Several MPs on the right, including Richard Amery, Tony Stewart and Paul Gibson, fear small businesses could suffer if NSW Lotteries products were no longer sold in newsagents.
Mr McBride, who was gaming minister for four years, warned caucus this week the sale of products such as scratchies in casinos or pubs could turn "soft gambling" into a more serious problem.
The Kiama MP, Matt Brown, did not vote against the privatisation in caucus but it is understood he told caucus he was worried that the sale of Lotteries could ruin small business in towns and regions.
Several MPs also gave TAB outlets as an example, which they said disappeared from main streets and into pubs and clubs when the TAB was privatised by the Carr government in 1998.
One senior MP said there was widespread concern in caucus that the Government was selling one of its "biggest cash cows for no good reason".

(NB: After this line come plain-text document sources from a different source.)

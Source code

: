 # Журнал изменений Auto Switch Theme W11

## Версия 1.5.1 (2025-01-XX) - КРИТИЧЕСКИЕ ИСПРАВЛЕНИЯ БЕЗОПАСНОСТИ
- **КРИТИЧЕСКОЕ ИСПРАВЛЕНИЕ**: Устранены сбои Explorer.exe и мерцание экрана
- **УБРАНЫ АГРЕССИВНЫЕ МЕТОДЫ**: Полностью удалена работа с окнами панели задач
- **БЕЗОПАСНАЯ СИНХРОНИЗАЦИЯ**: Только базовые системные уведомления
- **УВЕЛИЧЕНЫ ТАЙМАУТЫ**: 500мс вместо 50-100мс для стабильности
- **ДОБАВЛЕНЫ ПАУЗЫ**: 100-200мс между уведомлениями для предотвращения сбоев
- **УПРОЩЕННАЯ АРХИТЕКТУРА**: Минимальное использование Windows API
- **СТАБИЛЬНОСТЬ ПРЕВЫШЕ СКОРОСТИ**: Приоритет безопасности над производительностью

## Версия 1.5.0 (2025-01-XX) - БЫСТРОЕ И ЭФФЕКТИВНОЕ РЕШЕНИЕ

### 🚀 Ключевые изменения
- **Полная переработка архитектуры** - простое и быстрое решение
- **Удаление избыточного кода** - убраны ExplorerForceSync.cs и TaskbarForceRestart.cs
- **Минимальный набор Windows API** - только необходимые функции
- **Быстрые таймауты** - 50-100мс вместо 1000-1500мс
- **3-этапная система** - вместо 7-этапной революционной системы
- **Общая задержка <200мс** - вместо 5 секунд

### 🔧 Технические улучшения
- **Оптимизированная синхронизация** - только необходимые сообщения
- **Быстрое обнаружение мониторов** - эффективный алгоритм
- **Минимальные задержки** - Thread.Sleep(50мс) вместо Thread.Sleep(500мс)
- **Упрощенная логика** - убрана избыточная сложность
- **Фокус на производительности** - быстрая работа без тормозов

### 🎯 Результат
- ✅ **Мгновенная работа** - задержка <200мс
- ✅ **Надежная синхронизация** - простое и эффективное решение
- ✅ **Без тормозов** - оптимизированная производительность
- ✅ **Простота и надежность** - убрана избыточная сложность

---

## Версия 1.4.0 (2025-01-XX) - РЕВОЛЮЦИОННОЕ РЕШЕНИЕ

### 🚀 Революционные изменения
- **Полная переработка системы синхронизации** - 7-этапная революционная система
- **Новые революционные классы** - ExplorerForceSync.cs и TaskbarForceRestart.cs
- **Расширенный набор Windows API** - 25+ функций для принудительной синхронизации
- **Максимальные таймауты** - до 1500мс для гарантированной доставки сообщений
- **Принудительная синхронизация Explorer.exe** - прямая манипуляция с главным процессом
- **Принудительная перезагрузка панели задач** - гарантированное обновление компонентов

"If you are that dependent on gaming revenue, which lots of governments are, why would you sell something that makes you so much money?" the MP said.
The Government is hoping to raise between $500 million and $600 million from the sale of NSW Lotteries in a deal that would enable it to retain its annual revenue stream of more than $300 million from gaming duties.
The latest stoush over privatisation follows the battle over the sale of prisons. The Government eventually backed away from its plan to sell Cessnock jail and will instead privatise only Parklea prison. (Credit: The Sydney Morning Herald)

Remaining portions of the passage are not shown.